* TASK ITEM *
Repeat the records below line by line, exactly, finishing on the line that contains "原告北京艾尼美图文化有限公司与被告上海童".

Dataset entries
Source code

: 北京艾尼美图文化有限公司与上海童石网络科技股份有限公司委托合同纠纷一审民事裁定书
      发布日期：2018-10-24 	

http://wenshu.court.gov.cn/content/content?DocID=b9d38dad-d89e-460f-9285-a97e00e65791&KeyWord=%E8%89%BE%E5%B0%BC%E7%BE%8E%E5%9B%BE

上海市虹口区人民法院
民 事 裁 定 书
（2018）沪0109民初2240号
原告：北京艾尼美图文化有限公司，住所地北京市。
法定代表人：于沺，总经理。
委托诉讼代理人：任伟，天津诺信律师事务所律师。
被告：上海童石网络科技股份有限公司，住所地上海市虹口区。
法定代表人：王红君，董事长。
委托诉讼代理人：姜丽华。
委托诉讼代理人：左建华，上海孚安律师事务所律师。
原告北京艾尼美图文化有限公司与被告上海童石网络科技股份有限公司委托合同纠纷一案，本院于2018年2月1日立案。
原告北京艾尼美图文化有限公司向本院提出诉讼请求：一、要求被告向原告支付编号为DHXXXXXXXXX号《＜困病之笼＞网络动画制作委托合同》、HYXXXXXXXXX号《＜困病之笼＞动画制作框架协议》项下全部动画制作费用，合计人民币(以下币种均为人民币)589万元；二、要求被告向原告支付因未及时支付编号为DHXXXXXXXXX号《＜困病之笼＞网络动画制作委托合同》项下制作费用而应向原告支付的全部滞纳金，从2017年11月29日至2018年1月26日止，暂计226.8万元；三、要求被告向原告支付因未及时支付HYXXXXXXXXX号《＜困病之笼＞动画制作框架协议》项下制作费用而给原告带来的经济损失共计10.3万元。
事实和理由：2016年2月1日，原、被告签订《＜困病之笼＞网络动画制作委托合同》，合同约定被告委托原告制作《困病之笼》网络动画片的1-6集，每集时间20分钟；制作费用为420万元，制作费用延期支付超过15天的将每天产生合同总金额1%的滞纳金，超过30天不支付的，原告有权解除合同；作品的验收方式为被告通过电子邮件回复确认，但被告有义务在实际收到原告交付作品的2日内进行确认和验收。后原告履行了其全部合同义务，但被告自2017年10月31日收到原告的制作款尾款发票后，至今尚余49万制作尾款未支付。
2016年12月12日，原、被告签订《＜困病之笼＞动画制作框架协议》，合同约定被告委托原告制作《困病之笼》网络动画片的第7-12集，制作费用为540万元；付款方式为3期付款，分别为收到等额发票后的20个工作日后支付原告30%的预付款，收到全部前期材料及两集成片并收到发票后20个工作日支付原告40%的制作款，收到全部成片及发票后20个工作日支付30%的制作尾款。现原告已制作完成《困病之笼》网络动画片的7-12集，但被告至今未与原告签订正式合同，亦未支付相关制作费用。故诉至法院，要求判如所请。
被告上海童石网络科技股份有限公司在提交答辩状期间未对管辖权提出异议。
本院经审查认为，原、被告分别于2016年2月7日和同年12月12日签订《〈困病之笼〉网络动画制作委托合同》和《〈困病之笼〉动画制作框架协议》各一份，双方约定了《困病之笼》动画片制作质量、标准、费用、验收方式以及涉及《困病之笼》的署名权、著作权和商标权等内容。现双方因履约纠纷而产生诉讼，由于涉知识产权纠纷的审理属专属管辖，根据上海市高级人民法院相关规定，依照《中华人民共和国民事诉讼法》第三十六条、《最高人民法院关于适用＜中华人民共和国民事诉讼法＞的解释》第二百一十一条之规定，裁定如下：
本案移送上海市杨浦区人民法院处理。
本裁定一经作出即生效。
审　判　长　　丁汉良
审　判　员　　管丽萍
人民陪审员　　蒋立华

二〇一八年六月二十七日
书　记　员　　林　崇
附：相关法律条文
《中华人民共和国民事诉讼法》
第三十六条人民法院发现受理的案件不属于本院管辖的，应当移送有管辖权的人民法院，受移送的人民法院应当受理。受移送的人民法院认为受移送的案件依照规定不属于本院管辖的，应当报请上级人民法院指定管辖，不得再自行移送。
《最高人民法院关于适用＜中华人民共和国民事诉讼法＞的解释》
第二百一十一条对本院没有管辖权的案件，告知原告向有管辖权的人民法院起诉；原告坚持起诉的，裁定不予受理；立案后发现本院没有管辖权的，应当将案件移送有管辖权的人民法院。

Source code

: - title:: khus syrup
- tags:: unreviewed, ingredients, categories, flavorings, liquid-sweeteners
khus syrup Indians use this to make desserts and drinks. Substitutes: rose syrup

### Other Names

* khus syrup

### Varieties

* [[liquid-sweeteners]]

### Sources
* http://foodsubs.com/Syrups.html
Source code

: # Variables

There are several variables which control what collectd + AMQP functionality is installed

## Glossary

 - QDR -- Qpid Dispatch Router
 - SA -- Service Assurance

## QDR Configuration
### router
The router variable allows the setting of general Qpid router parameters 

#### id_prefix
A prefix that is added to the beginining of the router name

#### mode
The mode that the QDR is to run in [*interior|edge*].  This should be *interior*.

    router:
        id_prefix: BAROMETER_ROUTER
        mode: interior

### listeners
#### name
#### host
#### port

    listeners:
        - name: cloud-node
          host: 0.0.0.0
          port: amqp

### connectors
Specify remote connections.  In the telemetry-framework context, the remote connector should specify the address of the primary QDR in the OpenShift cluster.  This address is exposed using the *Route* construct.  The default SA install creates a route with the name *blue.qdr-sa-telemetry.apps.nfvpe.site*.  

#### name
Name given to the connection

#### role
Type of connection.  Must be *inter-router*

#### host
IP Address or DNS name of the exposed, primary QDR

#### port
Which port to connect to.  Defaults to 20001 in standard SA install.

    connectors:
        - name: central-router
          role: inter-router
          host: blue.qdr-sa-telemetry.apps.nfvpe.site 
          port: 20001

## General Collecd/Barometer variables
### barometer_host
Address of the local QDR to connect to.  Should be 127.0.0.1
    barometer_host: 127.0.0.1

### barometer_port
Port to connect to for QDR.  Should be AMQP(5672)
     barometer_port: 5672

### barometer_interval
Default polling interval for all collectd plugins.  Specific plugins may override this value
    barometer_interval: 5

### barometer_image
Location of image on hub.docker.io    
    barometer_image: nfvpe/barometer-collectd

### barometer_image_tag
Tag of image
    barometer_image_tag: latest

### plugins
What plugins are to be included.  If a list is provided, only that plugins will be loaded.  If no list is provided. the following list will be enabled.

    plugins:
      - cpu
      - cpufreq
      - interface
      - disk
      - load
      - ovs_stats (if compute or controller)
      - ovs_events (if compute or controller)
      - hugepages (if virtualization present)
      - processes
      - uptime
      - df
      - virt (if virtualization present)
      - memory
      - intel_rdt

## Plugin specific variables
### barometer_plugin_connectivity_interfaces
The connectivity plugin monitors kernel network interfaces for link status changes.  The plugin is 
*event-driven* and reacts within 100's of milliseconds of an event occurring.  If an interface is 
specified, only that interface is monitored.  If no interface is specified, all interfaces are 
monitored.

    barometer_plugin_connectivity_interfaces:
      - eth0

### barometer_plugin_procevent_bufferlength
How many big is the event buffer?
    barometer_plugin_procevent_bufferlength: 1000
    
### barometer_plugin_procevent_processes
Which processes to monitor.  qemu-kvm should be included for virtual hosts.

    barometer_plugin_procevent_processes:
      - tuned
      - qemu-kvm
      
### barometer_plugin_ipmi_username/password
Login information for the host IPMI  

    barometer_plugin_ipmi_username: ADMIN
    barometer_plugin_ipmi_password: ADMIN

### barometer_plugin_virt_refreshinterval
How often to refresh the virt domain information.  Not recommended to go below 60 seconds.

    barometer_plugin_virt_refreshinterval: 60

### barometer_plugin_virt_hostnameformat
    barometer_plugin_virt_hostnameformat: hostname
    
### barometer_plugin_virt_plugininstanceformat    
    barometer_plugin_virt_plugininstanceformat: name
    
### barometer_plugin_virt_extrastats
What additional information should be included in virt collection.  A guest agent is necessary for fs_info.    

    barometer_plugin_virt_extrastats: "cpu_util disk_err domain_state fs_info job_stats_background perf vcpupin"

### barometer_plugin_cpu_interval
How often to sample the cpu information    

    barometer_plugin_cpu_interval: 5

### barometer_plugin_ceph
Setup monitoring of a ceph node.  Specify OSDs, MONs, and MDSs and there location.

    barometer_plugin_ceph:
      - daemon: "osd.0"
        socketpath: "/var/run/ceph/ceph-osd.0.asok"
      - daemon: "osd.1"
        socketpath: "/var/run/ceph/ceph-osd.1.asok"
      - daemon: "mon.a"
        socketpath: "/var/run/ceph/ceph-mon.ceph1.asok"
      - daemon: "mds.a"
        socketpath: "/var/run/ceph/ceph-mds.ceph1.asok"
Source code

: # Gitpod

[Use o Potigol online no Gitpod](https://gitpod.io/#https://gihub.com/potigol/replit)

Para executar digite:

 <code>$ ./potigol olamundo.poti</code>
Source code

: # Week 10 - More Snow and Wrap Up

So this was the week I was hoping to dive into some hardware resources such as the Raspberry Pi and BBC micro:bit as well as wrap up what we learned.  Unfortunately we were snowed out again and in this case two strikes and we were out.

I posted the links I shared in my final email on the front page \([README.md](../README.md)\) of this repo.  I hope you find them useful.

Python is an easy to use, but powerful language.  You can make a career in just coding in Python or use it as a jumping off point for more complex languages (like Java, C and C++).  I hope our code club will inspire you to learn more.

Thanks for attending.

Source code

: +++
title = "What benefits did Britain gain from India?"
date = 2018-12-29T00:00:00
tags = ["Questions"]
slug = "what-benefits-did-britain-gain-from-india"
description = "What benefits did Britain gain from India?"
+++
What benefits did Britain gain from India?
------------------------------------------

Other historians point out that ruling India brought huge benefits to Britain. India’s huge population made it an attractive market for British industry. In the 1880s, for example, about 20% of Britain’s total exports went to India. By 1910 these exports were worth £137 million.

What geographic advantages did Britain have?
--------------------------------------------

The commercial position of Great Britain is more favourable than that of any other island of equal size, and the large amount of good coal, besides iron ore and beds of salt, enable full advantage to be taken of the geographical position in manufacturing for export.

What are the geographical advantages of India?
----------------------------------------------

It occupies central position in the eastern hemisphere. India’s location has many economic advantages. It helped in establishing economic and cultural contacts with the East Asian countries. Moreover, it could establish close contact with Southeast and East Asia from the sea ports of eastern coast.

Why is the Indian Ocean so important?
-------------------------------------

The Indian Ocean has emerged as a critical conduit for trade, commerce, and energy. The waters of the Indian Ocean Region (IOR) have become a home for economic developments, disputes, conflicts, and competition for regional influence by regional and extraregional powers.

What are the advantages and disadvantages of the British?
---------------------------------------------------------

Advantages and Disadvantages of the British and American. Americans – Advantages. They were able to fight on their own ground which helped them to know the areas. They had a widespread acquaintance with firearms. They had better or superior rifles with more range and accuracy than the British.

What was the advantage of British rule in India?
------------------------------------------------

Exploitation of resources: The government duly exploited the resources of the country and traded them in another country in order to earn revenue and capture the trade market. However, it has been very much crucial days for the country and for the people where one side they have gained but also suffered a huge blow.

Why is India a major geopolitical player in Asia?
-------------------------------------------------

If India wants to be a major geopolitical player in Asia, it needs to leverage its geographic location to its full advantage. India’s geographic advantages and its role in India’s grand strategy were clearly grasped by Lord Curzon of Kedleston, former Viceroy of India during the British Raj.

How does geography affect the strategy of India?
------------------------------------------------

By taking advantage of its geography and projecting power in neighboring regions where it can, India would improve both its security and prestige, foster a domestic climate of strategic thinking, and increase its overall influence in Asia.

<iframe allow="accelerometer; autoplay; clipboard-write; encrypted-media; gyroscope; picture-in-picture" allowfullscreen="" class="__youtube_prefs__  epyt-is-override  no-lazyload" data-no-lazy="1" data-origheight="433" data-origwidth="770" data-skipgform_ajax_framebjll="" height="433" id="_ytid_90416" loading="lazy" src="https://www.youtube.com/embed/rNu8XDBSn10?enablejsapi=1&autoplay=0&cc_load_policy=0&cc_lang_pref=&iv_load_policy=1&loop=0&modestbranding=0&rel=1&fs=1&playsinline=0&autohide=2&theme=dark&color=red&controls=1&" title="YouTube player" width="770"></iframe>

* WRITTEN RESPONSE *
Source code

: 北京艾尼美图文化有限公司与上海童石网络科技股份有限公司委托合同纠纷一审民事裁定书
      发布日期：2018-10-24 	

http://wenshu.court.gov.cn/content/content?DocID=b9d38dad-d89e-460f-9285-a97e00e65791&KeyWord=%E8%89%BE%E5%B0%BC%E7%BE%8E%E5%9B%BE

上海市虹口区人民法院
民 事 裁 定 书
（2018）沪0109民初2240号
原告：北京艾尼美图文化有限公司，住所地北京市。
法定代表人：于沺，总经理。
委托诉讼代理人：任伟，天津诺信律师事务所律师。
被告：上海童石网络科技股份有限公司，住所地上海市虹口区。
法定代表人：王红君，董事长。
委托诉讼代理人：姜丽华。
委托诉讼代理人：左建华，上海孚安律师事务所律师。
原告北京艾尼美图文化有限公司与被告上海童石网络科技股份有限公司委托合同纠纷一案，本院于2018年2月1日立案。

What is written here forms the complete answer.